■ **About this task**:
The records must be duplicated exactly, with every picture left out.
(Beginning of Records shown)
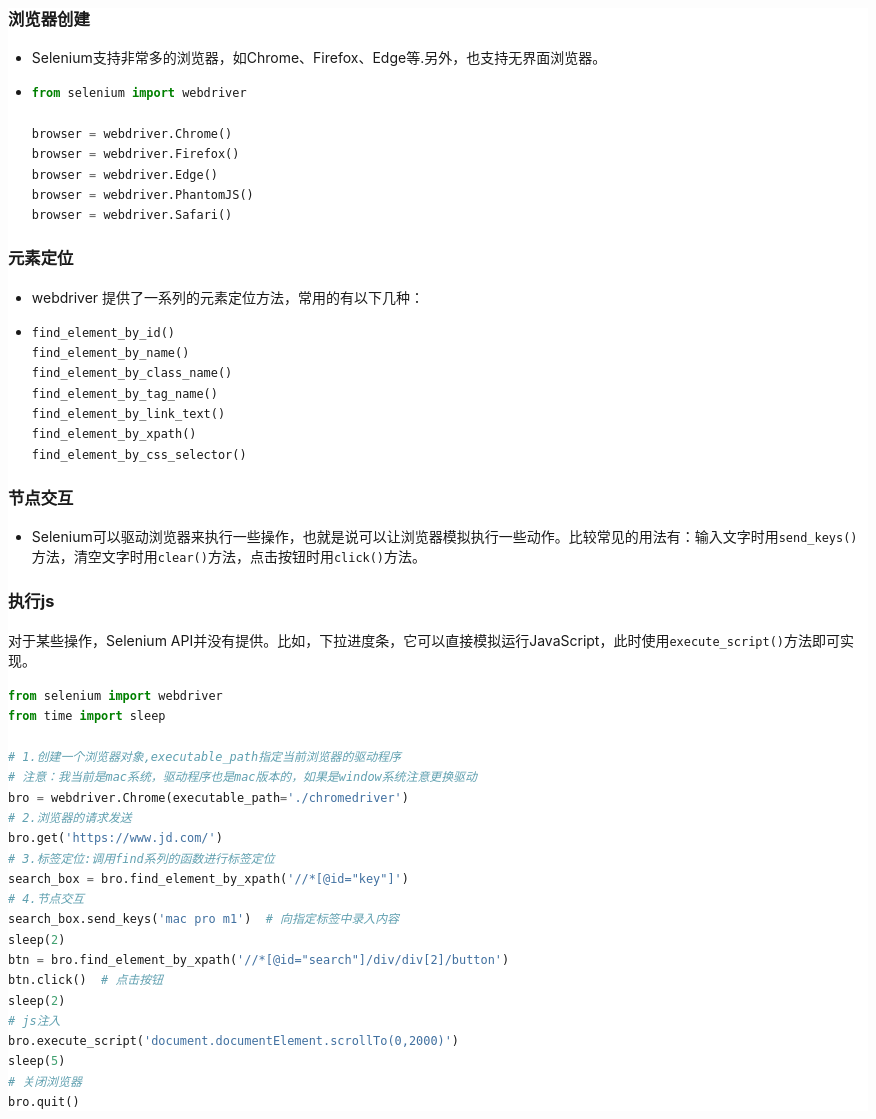 ### **浏览器创建**

- Selenium支持非常多的浏览器，如Chrome、Firefox、Edge等.另外，也支持无界面浏览器。

- ```python
  from selenium import webdriver
    
  browser = webdriver.Chrome()
  browser = webdriver.Firefox()
  browser = webdriver.Edge()
  browser = webdriver.PhantomJS()
  browser = webdriver.Safari()
  ```

### **元素定位**

- webdriver 提供了一系列的元素定位方法，常用的有以下几种：

- ```python
  find_element_by_id()
  find_element_by_name()
  find_element_by_class_name()
  find_element_by_tag_name()
  find_element_by_link_text()
  find_element_by_xpath()
  find_element_by_css_selector()
  ```

### 节点交互

- Selenium可以驱动浏览器来执行一些操作，也就是说可以让浏览器模拟执行一些动作。比较常见的用法有：输入文字时用`send_keys()`
  方法，清空文字时用`clear()`方法，点击按钮时用`click()`方法。

### 执行js

对于某些操作，Selenium API并没有提供。比如，下拉进度条，它可以直接模拟运行JavaScript，此时使用`execute_script()`方法即可实现。

```python
from selenium import webdriver
from time import sleep

# 1.创建一个浏览器对象,executable_path指定当前浏览器的驱动程序
# 注意：我当前是mac系统，驱动程序也是mac版本的，如果是window系统注意更换驱动
bro = webdriver.Chrome(executable_path='./chromedriver')
# 2.浏览器的请求发送
bro.get('https://www.jd.com/')
# 3.标签定位:调用find系列的函数进行标签定位
search_box = bro.find_element_by_xpath('//*[@id="key"]')
# 4.节点交互
search_box.send_keys('mac pro m1')  # 向指定标签中录入内容
sleep(2)
btn = bro.find_element_by_xpath('//*[@id="search"]/div/div[2]/button')
btn.click()  # 点击按钮
sleep(2)
# js注入
bro.execute_script('document.documentElement.scrollTo(0,2000)')
sleep(5)
# 关闭浏览器
bro.quit()
```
(End of Records shown)
■ **Result below**:
 ### **浏览器创建**

- Selenium支持非常多的浏览器，如Chrome、Firefox、Edge等.另外，也支持无界面浏览器。

- ```python
  from selenium import webdriver
    
  browser = webdriver.Chrome()
  browser = webdriver.Firefox()
  browser = webdriver.Edge()
  browser = webdriver.PhantomJS()
  browser = webdriver.Safari()
  ```

### **元素定位**

- webdriver 提供了一系列的元素定位方法，常用的有以下几种：

- ```python
  find_element_by_id()
  find_element_by_name()
  find_element_by_class_name()
  find_element_by_tag_name()
  find_element_by_link_text()
  find_element_by_xpath()
  find_element_by_css_selector()
  ```

### 节点交互

- Selenium可以驱动浏览器来执行一些操作，也就是说可以让浏览器模拟执行一些动作。比较常见的用法有：输入文字时用`send_keys()`
  方法，清空文字时用`clear()`方法，点击按钮时用`click()`方法。

### 执行js

对于某些操作，Selenium API并没有提供。比如，下拉进度条，它可以直接模拟运行JavaScript，此时使用`execute_script()`方法即可实现。

```python
from selenium import webdriver
from time import sleep

# 1.创建一个浏览器对象,executable_path指定当前浏览器的驱动程序
# 注意：我当前是mac系统，驱动程序也是mac版本的，如果是window系统注意更换驱动
bro = webdriver.Chrome(executable_path='./chromedriver')
# 2.浏览器的请求发送
bro.get('https://www.jd.com/')
# 3.标签定位:调用find系列的函数进行标签定位
search_box = bro.find_element_by_xpath('//*[@id="key"]')
# 4.节点交互
search_box.send_keys('mac pro m1')  # 向指定标签中录入内容
sleep(2)
btn = bro.find_element_by_xpath('//*[@id="search"]/div/div[2]/button')
btn.click()  # 点击按钮
sleep(2)
# js注入
bro.execute_script('document.documentElement.scrollTo(0,2000)')
sleep(5)
# 关闭浏览器
bro.quit()
```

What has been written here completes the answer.